[DATA PROVIDED]

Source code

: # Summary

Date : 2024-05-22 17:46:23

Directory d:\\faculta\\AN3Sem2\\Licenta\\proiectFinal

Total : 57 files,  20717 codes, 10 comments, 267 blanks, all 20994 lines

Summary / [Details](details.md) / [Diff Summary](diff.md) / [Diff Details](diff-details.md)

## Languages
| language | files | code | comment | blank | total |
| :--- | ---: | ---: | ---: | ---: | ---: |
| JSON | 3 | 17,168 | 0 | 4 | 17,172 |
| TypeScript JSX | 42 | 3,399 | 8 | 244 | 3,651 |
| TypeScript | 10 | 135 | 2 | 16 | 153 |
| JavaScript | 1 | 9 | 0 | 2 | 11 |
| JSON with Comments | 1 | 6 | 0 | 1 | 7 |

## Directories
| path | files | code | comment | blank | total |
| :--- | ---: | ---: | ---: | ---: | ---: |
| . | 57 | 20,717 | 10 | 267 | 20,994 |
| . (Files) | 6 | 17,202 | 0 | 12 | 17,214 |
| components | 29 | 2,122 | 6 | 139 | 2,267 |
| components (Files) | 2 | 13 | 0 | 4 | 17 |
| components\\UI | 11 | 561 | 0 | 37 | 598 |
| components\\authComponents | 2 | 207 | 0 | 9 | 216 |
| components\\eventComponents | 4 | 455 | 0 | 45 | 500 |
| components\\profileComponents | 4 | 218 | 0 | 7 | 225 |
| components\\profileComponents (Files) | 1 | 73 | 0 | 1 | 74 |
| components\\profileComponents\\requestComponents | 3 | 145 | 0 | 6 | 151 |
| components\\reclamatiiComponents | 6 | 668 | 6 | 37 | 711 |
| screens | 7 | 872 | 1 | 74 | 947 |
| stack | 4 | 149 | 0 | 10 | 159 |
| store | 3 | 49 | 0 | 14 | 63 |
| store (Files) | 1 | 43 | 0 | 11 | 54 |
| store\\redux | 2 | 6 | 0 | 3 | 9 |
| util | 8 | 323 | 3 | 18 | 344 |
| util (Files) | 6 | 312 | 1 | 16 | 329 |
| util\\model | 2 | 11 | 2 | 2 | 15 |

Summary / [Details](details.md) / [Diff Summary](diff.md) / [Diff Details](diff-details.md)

[/DATA PROVIDED]

**WORK ITEM**.
Which lines in the data above hold the word "TypeScript"? Return each of them.

**RESULT OF THE TASK**.
| TypeScript JSX | 42 | 3,399 | 8 | 244 | 3,651 |
| TypeScript | 10 | 135 | 2 | 16 | 153 |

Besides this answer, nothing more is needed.